CLAY COUNTY, Fla. - Parents are questioning the Clay County School District's decision to cut positions. The district is looking for ways to save money without sacrificing resources.
Cuts to the classroom are words no parent wants to hear.
"None of us want to see teachers get cut, even with bodies not in them yet, nobody wants to see that happen," said Brandy Stasiak.
Stasiak is upset now that the district is getting rid of 80 potential positions.
She's concerned more class sizes could increase, but the district said it is currently in good standing with the state and class size shouldn't be an issue.
The position cuts include everything from language arts, to music and physical education.
"The allocation is a job position, we're not looking at cutting human bodies that are performing and want to reach that are getting good evaluations," said Superintendent Charles Van Zant.

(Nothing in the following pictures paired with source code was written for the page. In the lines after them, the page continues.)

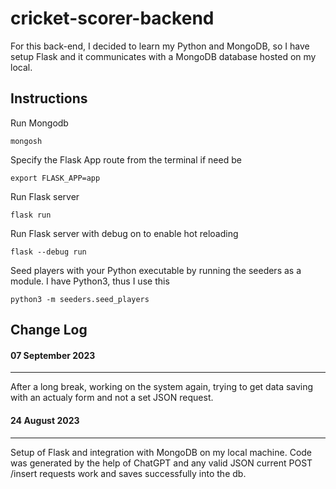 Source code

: # cricket-scorer-backend

For this back-end, I decided to learn my Python and MongoDB, so I have setup Flask and it communicates with a MongoDB database hosted on my local.

## Instructions

Run Mongodb
```
mongosh
```

Specify the Flask App route from the terminal if need be
```
export FLASK_APP=app
```

Run Flask server
```
flask run
```

Run Flask server with debug on to enable hot reloading
```
flask --debug run
```

Seed players with your Python executable by running the seeders as a module. I have Python3, thus I use this
```
python3 -m seeders.seed_players
```
## Change Log

#### 07 September 2023
---
After a long break, working on the system again, trying to get data saving with an actualy form and not a set JSON request.

#### 24 August 2023
---
Setup of Flask and integration with MongoDB on my local machine. Code was generated by the help of ChatGPT and any valid JSON current POST /insert requests work and saves successfully into the db. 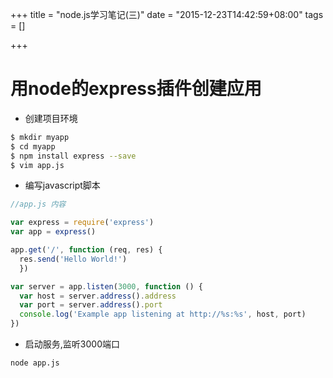 +++
title = "node.js学习笔记(三)"
date = "2015-12-23T14:42:59+08:00"
tags = []

+++


# 用node的express插件创建应用

- 创建项目环境

```bash
$ mkdir myapp
$ cd myapp
$ npm install express --save
$ vim app.js
```

- 编写javascript脚本

```javascript
//app.js 内容

var express = require('express')
var app = express()

app.get('/', function (req, res) {
  res.send('Hello World!')
  })

var server = app.listen(3000, function () {
  var host = server.address().address
  var port = server.address().port
  console.log('Example app listening at http://%s:%s', host, port)
})
```

- 启动服务,监听3000端口
```bash
node app.js
```

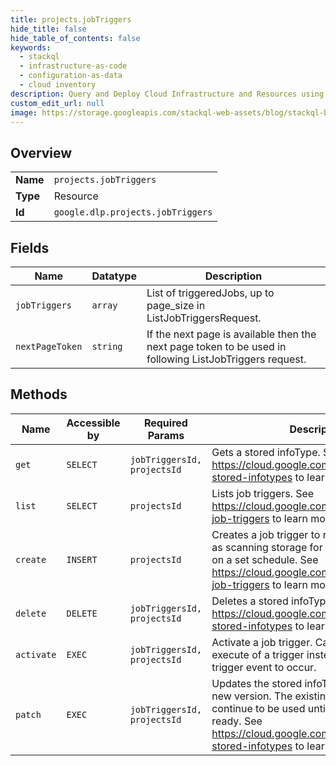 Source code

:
 ```yaml
---
title: projects.jobTriggers
hide_title: false
hide_table_of_contents: false
keywords:
  - stackql
  - infrastructure-as-code
  - configuration-as-data
  - cloud inventory
description: Query and Deploy Cloud Infrastructure and Resources using SQL
custom_edit_url: null
image: https://storage.googleapis.com/stackql-web-assets/blog/stackql-blog-post-featured-image.png
---
```

  
    

## Overview
<table><tbody>
<tr><td><b>Name</b></td><td><code>projects.jobTriggers</code></td></tr>
<tr><td><b>Type</b></td><td>Resource</td></tr>
<tr><td><b>Id</b></td><td><code>google.dlp.projects.jobTriggers</code></td></tr>
</tbody></table>

## Fields
| Name | Datatype | Description |
| ---- | -------- | ----------- |
| `jobTriggers` | `array` | List of triggeredJobs, up to page_size in ListJobTriggersRequest. |
| `nextPageToken` | `string` | If the next page is available then the next page token to be used in following ListJobTriggers request. |
## Methods
| Name | Accessible by | Required Params | Description |
| ---- | ------------- | --------------- | ----------- |
| `get` | `SELECT` | `jobTriggersId, projectsId` | Gets a stored infoType. See https://cloud.google.com/dlp/docs/creating-stored-infotypes to learn more. |
| `list` | `SELECT` | `projectsId` | Lists job triggers. See https://cloud.google.com/dlp/docs/creating-job-triggers to learn more. |
| `create` | `INSERT` | `projectsId` | Creates a job trigger to run DLP actions such as scanning storage for sensitive information on a set schedule. See https://cloud.google.com/dlp/docs/creating-job-triggers to learn more. |
| `delete` | `DELETE` | `jobTriggersId, projectsId` | Deletes a stored infoType. See https://cloud.google.com/dlp/docs/creating-stored-infotypes to learn more. |
| `activate` | `EXEC` | `jobTriggersId, projectsId` | Activate a job trigger. Causes the immediate execute of a trigger instead of waiting on the trigger event to occur. |
| `patch` | `EXEC` | `jobTriggersId, projectsId` | Updates the stored infoType by creating a new version. The existing version will continue to be used until the new version is ready. See https://cloud.google.com/dlp/docs/creating-stored-infotypes to learn more. |
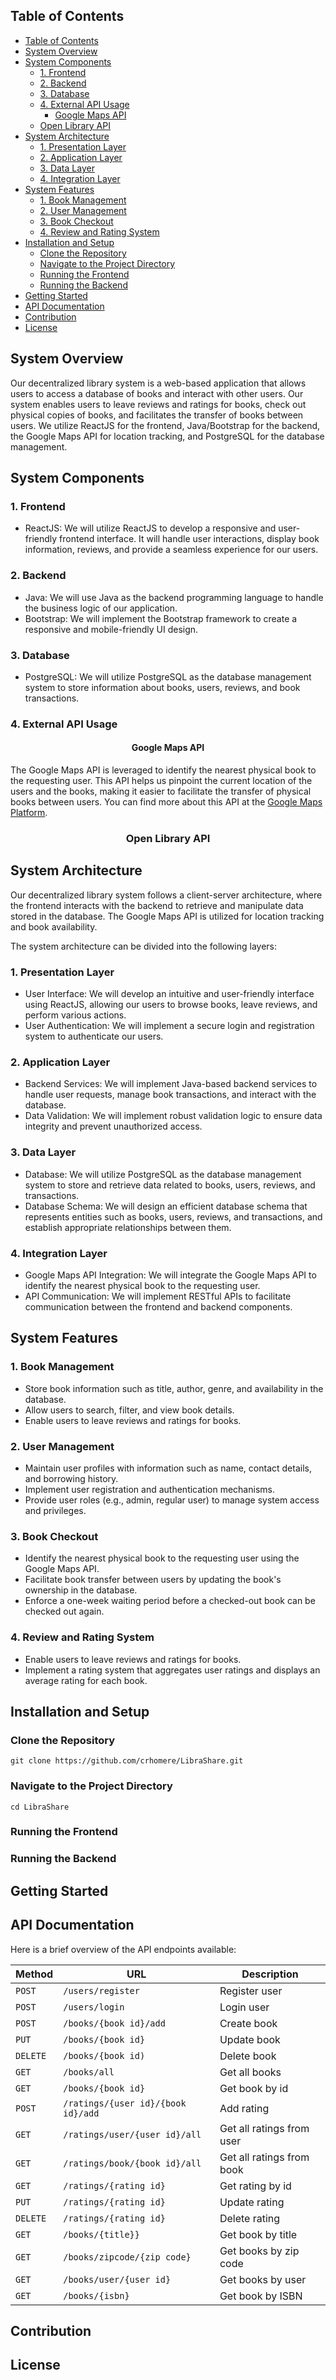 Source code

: ## Table of Contents

- [Table of Contents](#table-of-contents)
- [System Overview](#system-overview)
- [System Components](#system-components)
  - [1. Frontend](#1-frontend)
  - [2. Backend](#2-backend)
  - [3. Database](#3-database)
  - [4. External API Usage](#4-external-api-usage)
    - [ Google Maps API](#-google-maps-api)
  - [ Open Library API](#-open-library-api)
- [System Architecture](#system-architecture)
  - [1. Presentation Layer](#1-presentation-layer)
  - [2. Application Layer](#2-application-layer)
  - [3. Data Layer](#3-data-layer)
  - [4. Integration Layer](#4-integration-layer)
- [System Features](#system-features)
  - [1. Book Management](#1-book-management)
  - [2. User Management](#2-user-management)
  - [3. Book Checkout](#3-book-checkout)
  - [4. Review and Rating System](#4-review-and-rating-system)
- [Installation and Setup](#installation-and-setup)
  - [Clone the Repository](#clone-the-repository)
  - [Navigate to the Project Directory](#navigate-to-the-project-directory)
  - [Running the Frontend](#running-the-frontend)
  - [Running the Backend](#running-the-backend)
- [Getting Started](#getting-started)
- [API Documentation](#api-documentation)
- [Contribution](#contribution)
- [License](#license)

## System Overview

Our decentralized library system is a web-based application that allows users to access a database of books and interact with other users. Our system enables users to leave reviews and ratings for books, check out physical copies of books, and facilitates the transfer of books between users. We utilize ReactJS for the frontend, Java/Bootstrap for the backend, the Google Maps API for location tracking, and PostgreSQL for the database management.

## System Components

<a name="frontend"></a>

### 1. Frontend

- ReactJS: We will utilize ReactJS to develop a responsive and user-friendly frontend interface. It will handle user interactions, display book information, reviews, and provide a seamless experience for our users.

<a name="backend"></a>

### 2. Backend

- Java: We will use Java as the backend programming language to handle the business logic of our application.
- Bootstrap: We will implement the Bootstrap framework to create a responsive and mobile-friendly UI design.

<a name="database"></a>

### 3. Database

- PostgreSQL: We will utilize PostgreSQL as the database management system to store information about books, users, reviews, and book transactions.

<a name="External API Usage"></a>

### 4. External API Usage

#### <div align="center"> Google Maps API

The Google Maps API is leveraged to identify the nearest physical book to the requesting user. This API helps us pinpoint the current location of the users and the books, making it easier to facilitate the transfer of physical books between users. You can find more about this API at the [Google Maps Platform](https://mapsplatform.google.com/).

### <div align="center"> Open Library API

## System Architecture

Our decentralized library system follows a client-server architecture, where the frontend interacts with the backend to retrieve and manipulate data stored in the database. The Google Maps API is utilized for location tracking and book availability.

The system architecture can be divided into the following layers:

<a name="Presentation Layer"></a>

### 1. Presentation Layer

- User Interface: We will develop an intuitive and user-friendly interface using ReactJS, allowing our users to browse books, leave reviews, and perform various actions.
- User Authentication: We will implement a secure login and registration system to authenticate our users.

<a name="Application Layer"></a>

### 2. Application Layer

- Backend Services: We will implement Java-based backend services to handle user requests, manage book transactions, and interact with the database.
- Data Validation: We will implement robust validation logic to ensure data integrity and prevent unauthorized access.

<a name="Data Layer"></a>

### 3. Data Layer

- Database: We will utilize PostgreSQL as the database management system to store and retrieve data related to books, users, reviews, and transactions.
- Database Schema: We will design an efficient database schema that represents entities such as books, users, reviews, and transactions, and establish appropriate relationships between them.

<a name="Integration Layer"></a>

### 4. Integration Layer

- Google Maps API Integration: We will integrate the Google Maps API to identify the nearest physical book to the requesting user.
- API Communication: We will implement RESTful APIs to facilitate communication between the frontend and backend components.

## System Features

<a name="Book Management"></a>

### 1. Book Management

- Store book information such as title, author, genre, and availability in the database.
- Allow users to search, filter, and view book details.
- Enable users to leave reviews and ratings for books.

<a name="User Management"></a>

### 2. User Management

- Maintain user profiles with information such as name, contact details, and borrowing history.
- Implement user registration and authentication mechanisms.
- Provide user roles (e.g., admin, regular user) to manage system access and privileges.

<a name="Book Checkout"></a>

### 3. Book Checkout

- Identify the nearest physical book to the requesting user using the Google Maps API.
- Facilitate book transfer between users by updating the book's ownership in the database.
- Enforce a one-week waiting period before a checked-out book can be checked out again.

<a name="Review and Rating System"></a>

### 4. Review and Rating System

- Enable users to leave reviews and ratings for books.
- Implement a rating system that aggregates user ratings and displays an average rating for each book.

## Installation and Setup

<a name="Clone the Repository"></a>

### Clone the Repository

```
git clone https://github.com/crhomere/LibraShare.git
```

### Navigate to the Project Directory

```
cd LibraShare
```

### Running the Frontend

### Running the Backend

## Getting Started

## API Documentation

Here is a brief overview of the API endpoints available:

| Method   | URL                                | Description               |
| -------- | ---------------------------------- | ------------------------- |
| `POST`   | `/users/register`                  | Register user             |
| `POST`   | `/users/login`                     | Login user                |
| `POST`   | `/books/{book id}/add`             | Create book               |
| `PUT`    | `/books/{book id}`                 | Update book               |
| `DELETE` | `/books/{book id)`                 | Delete book               |
| `GET`    | `/books/all`                       | Get all books             |
| `GET`    | `/books/{book id}`                 | Get book by id            |
| `POST`   | `/ratings/{user id}/{book id}/add` | Add rating                |
| `GET`    | `/ratings/user/{user id}/all`      | Get all ratings from user |
| `GET`    | `/ratings/book/{book id}/all`      | Get all ratings from book |
| `GET`    | `/ratings/{rating id}`             | Get rating by id          |
| `PUT`    | `/ratings/{rating id}`             | Update rating             |
| `DELETE` | `/ratings/{rating id}`             | Delete rating             |
| `GET`    | `/books/{title}}`                  | Get book by title         |
| `GET`    | `/books/zipcode/{zip code}`        | Get books by zip code     |
| `GET`    | `/books/user/{user id}`            | Get books by user         |
| `GET`    | `/books/{isbn}`                    | Get book by ISBN          |

## Contribution

## License
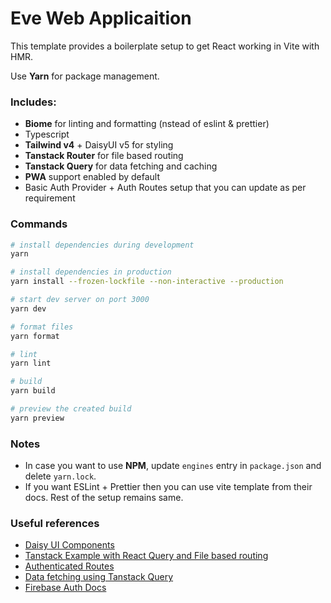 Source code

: # Eve Web Applicaition

This template provides a boilerplate setup to get React working in Vite with HMR.

Use **Yarn** for package management. 

### Includes:
- **Biome** for linting and formatting (nstead of eslint & prettier)
- Typescript
- **Tailwind v4** + DaisyUI v5 for styling
- **Tanstack Router** for file based routing
- **Tanstack Query** for data fetching and caching
- **PWA** support enabled by default
- Basic Auth Provider + Auth Routes setup that you can update as per requirement


### Commands
```sh
# install dependencies during development
yarn

# install dependencies in production 
yarn install --frozen-lockfile --non-interactive --production

# start dev server on port 3000
yarn dev

# format files
yarn format

# lint 
yarn lint

# build
yarn build

# preview the created build
yarn preview
```

### Notes
- In case you want to use **NPM**, update `engines` entry in `package.json` and delete `yarn.lock`.
- If you want ESLint + Prettier then you can use vite template from their docs. Rest of the setup remains same. 


### Useful references
- [Daisy UI Components](https://daisyui.com/components/button/)
- [Tanstack Example with React Query and File based routing](https://tanstack.com/router/latest/docs/framework/react/examples/kitchen-sink-react-query-file-based)
- [Authenticated Routes](https://tanstack.com/router/latest/docs/framework/react/examples/authenticated-routes)
- [Data fetching using Tanstack Query](https://tanstack.com/query/latest/docs/framework/react/quick-start)
- [Firebase Auth Docs](https://firebase.google.com/docs/auth/web/start#web)
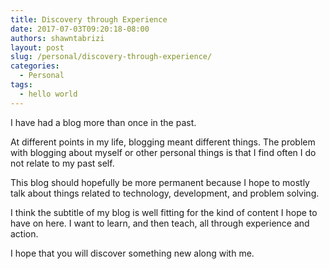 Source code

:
 ```yaml
---
title: Discovery through Experience
date: 2017-07-03T09:20:18-08:00
authors: shawntabrizi
layout: post
slug: /personal/discovery-through-experience/
categories:
  - Personal
tags:
  - hello world
---
```


I have had a blog more than once in the past.

At different points in my life, blogging meant different things. The problem with blogging about myself or other personal things is that I find often I do not relate to my past self.

This blog should hopefully be more permanent because I hope to mostly talk about things related to technology, development, and problem solving.

I think the subtitle of my blog is well fitting for the kind of content I hope to have on here. I want to learn, and then teach, all through experience and action.

I hope that you will discover something new along with me.
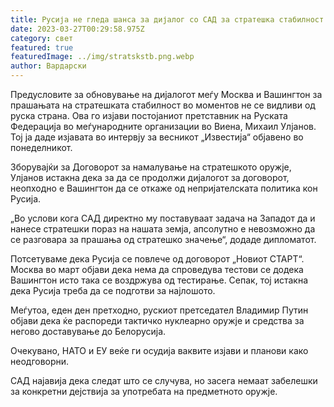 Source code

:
 ```yaml
---
title: Русија не гледа шанса за дијалог со САД за стратешка стабилност
date: 2023-03-27T00:29:58.975Z
category: свет
featured: true
featuredImage: ../img/stratskstb.png.webp
author: Вардарски
---
```


Предусловите за обновување на дијалогот меѓу Москва и Вашингтон за прашањата на стратешката стабилност во моментов не се видливи од руска страна. Ова го изјави постојаниот претставник на Руската Федерација во меѓународните организации во Виена, Михаил Улјанов. Тој ја даде изјавата во интервју за весникот „Известија“ објавено во понеделникот.

Зборувајќи за Договорот за намалување на стратешкото оружје, Улјанов истакна дека за да се продолжи дијалогот за договорот, неопходно е Вашингтон да се откаже од непријателската политика кон Русија.

„Во услови кога САД директно му поставуваат задача на Западот да и нанесе стратешки пораз на нашата земја, апсолутно е невозможно да се разговара за прашања од стратешко значење“, додаде дипломатот.

Потсетуваме дека Русија се повлече од договорот „Новиот СТАРТ“. Москва во март објави дека нема да спроведува тестови се додека Вашингтон исто така се воздржува од тестирање. Сепак, тој истакна дека Русија треба да се подготви за најлошото.

Меѓутоа, еден ден претходно, рускиот претседател Владимир Путин објави дека ќе распореди тактичко нуклеарно оружје и средства за негово доставување до Белорусија.

Очекувано, НАТО и ЕУ веќе ги осудија ваквите изјави и планови како неодговорни.

САД најавија дека следат што се случува, но засега немаат забелешки за конкретни дејствија за употребата на предметното оружје.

Van Zant said each year, they can normally hire about 250 staff members once some retire or leave the district, but now that number will decrease to about 170. He said they're looking to save about $4 million dollars.
"We would look like P.E., music, art, media, technology in every school, but we're at a point where we have to look at our fiscal outlook and make sure we maintain a level of fiscal health," said Van Zant.
Van Zant said the amount of money the district currently has is still below the state's acceptable percentage. Action News asked for a dollar amount, but he said that's unclear at this time.
"If more students show up, we could always come back and ask the school board to add more allocations," said Van Zant.
Van Zant said some schools in the county are down hundreds of students for enrollment.
"Our enrollment is going to be down because we're giving away our students to the charter school industry and we're doing it because we're not offering the same things charter schools are offering," said Clay Education Association president Reena Lee Paiva.
But parents said education should not come as an expense for their children.
"We definitely see the impact of when we're short someone. You just need all hands on deck all the time," said Stasiak.
The district said it's projecting about 35,000 students next school year. It also added the cuts will likely happen at schools with lower enrollment.